Eine grundsätzliche Bedeutung einer Rechtssache lässt sich nur darlegen, indem die Beschwerdebegründung ausführt, welche Rechtsfrage sich ernsthaft stellt, deren Klärung über den zu entscheidenden Einzelfall hinaus aus Gründen der Rechtseinheit oder Rechtsfortbildung im allgemeinen Interesse erforderlich (Klärungsbedürftigkeit) und deren Klärung durch das Revisionsgericht zu erwarten (Klärungsfähigkeit) ist ( BSG SozR 1500 § 160a Nr 60 und 65; BSG SozR 3-1500 § 160a Nr 16 mwN stRspr; BVerwG NJW 1999, 304 ; vgl auch BVerfG SozR 3-1500 § 160a Nr 7). Der Beschwerdeführer hat deshalb vorzutragen, inwiefern die Rechtsfrage unter Berücksichtigung der höchstrichterlichen Rechtsprechung und ggf des Schrifttums nicht ohne Weiteres zu beantworten ist und den Schritt darzustellen, den das Revisionsgericht zur Klärung der Rechtsfrage im Allgemeininteresse vornehmen soll ( BSG SozR 1500 § 160a Nr 31).

Mit ihrem Vorbringen wird die Klägerin diesen Darlegungserfordernissen nicht gerecht.
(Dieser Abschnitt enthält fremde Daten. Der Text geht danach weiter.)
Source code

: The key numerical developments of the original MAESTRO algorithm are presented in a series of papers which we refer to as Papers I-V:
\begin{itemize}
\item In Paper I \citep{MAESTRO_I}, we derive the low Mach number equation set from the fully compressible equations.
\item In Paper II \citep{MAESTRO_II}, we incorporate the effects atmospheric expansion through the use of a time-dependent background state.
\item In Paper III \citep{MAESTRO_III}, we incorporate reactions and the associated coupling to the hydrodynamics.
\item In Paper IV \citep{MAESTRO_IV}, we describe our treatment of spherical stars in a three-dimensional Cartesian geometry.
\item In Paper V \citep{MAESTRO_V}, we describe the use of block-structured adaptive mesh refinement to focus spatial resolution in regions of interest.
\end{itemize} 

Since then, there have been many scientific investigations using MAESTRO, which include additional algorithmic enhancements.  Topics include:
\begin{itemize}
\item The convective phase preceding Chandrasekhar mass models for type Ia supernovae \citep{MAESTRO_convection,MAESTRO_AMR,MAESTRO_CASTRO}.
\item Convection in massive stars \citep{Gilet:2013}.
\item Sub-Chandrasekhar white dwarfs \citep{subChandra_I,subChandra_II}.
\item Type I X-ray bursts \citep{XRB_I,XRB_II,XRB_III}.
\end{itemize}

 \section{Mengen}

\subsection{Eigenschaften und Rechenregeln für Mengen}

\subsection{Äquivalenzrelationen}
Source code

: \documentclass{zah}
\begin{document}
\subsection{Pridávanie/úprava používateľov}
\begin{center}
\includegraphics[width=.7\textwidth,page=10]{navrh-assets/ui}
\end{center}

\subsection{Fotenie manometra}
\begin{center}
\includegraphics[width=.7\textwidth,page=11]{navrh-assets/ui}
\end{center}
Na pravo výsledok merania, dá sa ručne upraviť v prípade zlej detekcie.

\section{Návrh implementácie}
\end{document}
Soweit sie als Rechtsfrage von grundsätzlicher Bedeutung auf eine mögliche generelle Unzulässigkeit der Speicherung der Kontoauszüge abstellt, hätte sie sich damit befassen müssen, ob und inwieweit sich aus dem Urteil des BSG vom 19.9.2008 (B 14 AS 45/07 R) eine Klärung der aufgeworfenen Frage ergibt, was nicht geschehen ist. Der Beklagte weist zu Recht darauf hin, dass der 14. Senat in dieser Entscheidung davon ausgegangen ist, dass das "Erheben" von Daten durch die Einbeziehung von Kontoauszügen bzw Fotokopien in die Akten des Grundsicherungsträgers im Grundsatz als noch verhältnismäßiger Eingriff in das Recht auf informationelle Selbstbestimmung anzusehen ist ( BSG Urteil vom 19.9.2008 - B 14 AS 45/07 R - BSGE 101, 260 ff = SozR 4-1200 § 60 Nr 2, RdNr 25 f; vgl zum automatisierten Datenabgleich auch BSG Urteil vom 24.4.2015 - B 4 AS 39/14 R - BSGE 118, 301 ff = SozR 4-4200 § 52 Nr 1).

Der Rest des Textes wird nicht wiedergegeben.